Particular attention was paid to keep the left internal iliac artery open. During the procedure, cannulation of the contralateral limb was unable to be achieved because of the tortuous aortoiliac course. Since the patient was unstable, the Endurant system was combined with Talent® Converter stent-graft occluder (20mm, Medtronic, Inc.; Minneapolis, Minn) positioned to right common iliac artery via a 18.5 F introducer sheath. An aortography was made and a minimal leak from the overlap area was observed. Upon this, Reliant® (Medtronic, Inc.; Minneapolis, Minn) baloon catheter was used to expand the stent graft and reinforce the overlap zone. After the closure of the rAAA was confirmed.(Figure 3)
Additional left-to-right femorofemoral bypass with a 8mm Gore-Tex graft was performed. After succesful closure of the rAAA, the patient was taken to the intensive care unit. Postprocedural hemoglobin was 9.8 g/dl, serum creatinin level was 3.63 mg/dl. The patient was extubated 32 h after the procedure without neurologic dysfunction. Renal failure was expected and the patient was consulted to the nephrology clinic for routine dialysis program. The patient was discharged in the postoperative 7th day.
Discussion
rAAA is a catastrophic condition and the role of rEVAR is still controversial due to the absence of well-supported evidences. Mortality is higher after OR than EVAR according to retrospective studies[4-7] and confirmed by the Swedish Vascular Registry.[8] Furthermore, preoperative shock table and unstable status was found as a major factor predicting mortality rate.[9] Also many publications pointed out that the duration of intensive care is shorter[10,11] and operative blood loss and/or need for transfusion is lowerin rEVAR patients.[12,13] Our patient was followe up for 5 days in ICU and we only gave 2 units of erythrocyte suspension and 2 units of fresh frozen plasma during the operation. Since rEVAR allows the reduction of intraoperative blood loss and the elimination of the aortic clamping and fluid shifts/losses due to a large transperitoneal incision, we did not encountered with a cardiac complication. After overlapping the stent grafts, we observed a type III endoleak from the overlap zone then we fixed it by using a balloon catheter. We also placed an occluder to right common iliac artery to prevent a type II endoleak , as mentioned above. Immediate resuscitation in the emergency department, succesful management of a comatose and unstable patient both in the preoperative and postoperative period protected the patient to have a neurological complication.

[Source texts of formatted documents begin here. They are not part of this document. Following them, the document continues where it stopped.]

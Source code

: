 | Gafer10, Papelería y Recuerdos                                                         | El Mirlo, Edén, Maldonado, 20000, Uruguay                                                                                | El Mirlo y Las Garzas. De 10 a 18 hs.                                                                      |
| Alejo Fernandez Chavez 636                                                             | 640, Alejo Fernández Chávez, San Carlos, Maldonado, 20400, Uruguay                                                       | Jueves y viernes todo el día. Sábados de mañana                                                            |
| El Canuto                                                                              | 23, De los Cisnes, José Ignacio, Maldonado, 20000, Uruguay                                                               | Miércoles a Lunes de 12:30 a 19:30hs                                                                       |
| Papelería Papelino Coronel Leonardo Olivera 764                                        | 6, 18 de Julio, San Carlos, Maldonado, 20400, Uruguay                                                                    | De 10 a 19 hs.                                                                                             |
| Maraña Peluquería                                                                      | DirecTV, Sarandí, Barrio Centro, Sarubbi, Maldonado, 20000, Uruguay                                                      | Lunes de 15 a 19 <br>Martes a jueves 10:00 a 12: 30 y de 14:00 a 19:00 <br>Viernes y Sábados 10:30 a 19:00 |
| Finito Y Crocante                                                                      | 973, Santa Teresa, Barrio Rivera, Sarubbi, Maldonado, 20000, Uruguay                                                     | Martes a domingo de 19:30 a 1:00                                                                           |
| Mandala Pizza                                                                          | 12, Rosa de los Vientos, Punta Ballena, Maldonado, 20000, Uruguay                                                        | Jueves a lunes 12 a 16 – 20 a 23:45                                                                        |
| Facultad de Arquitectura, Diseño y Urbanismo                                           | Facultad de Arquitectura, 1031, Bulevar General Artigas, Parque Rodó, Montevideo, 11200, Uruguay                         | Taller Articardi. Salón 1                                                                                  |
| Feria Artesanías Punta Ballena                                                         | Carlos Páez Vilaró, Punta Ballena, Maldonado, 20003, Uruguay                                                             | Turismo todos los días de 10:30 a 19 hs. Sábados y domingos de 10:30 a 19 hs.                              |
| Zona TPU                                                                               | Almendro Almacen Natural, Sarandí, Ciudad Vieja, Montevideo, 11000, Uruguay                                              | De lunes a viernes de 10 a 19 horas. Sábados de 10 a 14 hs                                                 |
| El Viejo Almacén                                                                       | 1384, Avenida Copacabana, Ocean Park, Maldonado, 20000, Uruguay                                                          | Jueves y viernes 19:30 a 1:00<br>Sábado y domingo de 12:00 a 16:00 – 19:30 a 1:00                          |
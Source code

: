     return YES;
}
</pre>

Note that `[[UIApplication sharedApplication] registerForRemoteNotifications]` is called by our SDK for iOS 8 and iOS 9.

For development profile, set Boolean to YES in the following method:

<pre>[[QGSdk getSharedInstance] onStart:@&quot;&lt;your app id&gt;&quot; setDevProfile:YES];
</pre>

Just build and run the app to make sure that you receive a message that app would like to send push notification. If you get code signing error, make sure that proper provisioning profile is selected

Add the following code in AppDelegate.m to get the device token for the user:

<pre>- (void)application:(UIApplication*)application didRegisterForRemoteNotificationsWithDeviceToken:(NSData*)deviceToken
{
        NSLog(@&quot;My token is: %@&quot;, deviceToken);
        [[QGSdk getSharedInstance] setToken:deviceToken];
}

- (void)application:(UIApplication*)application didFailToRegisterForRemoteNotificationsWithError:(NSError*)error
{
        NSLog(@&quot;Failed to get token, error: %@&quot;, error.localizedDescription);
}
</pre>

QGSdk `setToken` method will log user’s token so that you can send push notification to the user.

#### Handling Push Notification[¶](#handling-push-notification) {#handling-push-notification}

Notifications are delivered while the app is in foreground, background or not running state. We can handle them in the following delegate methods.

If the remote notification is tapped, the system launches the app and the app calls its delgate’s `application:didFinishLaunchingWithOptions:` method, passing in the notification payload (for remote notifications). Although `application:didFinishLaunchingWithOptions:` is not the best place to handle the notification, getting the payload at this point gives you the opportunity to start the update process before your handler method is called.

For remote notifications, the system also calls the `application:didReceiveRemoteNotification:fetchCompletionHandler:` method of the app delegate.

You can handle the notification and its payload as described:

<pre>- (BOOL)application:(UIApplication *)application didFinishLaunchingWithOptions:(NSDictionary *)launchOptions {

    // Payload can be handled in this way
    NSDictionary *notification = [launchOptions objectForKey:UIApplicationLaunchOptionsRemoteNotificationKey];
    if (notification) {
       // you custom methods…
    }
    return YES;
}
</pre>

Our first goal was to achieve a safe transfer to the intensive care unit and keep patient alive. Due to lack of every size and types of graft in our hospital and inability to perform a contralateral limb cannulation we had to admit renal complications and ischemia risk of contralateral limb. Femorofemoral bypass surgery prevented ischemic complications but renail failure was occured and the patient became dialysis dependent. On the other hand renal artery occlusion is also a well known complication of EVAR and it can occur by several mechanism.[14-16]
In this case report we aimed to demonstrate the feasibility of emergent rEVAR in a patient with cardiogenic shock and help cardiovascular surgeons for the future. In a this kind of emergent status chosing the treatment modality (open surgery whether endovascular repair) is debatable. Our another goal was to enrich the literature about this kind of medical scenarios . Further studies and long-term results of endovascular procedures in patients with ruptured aort aneursym are still needed.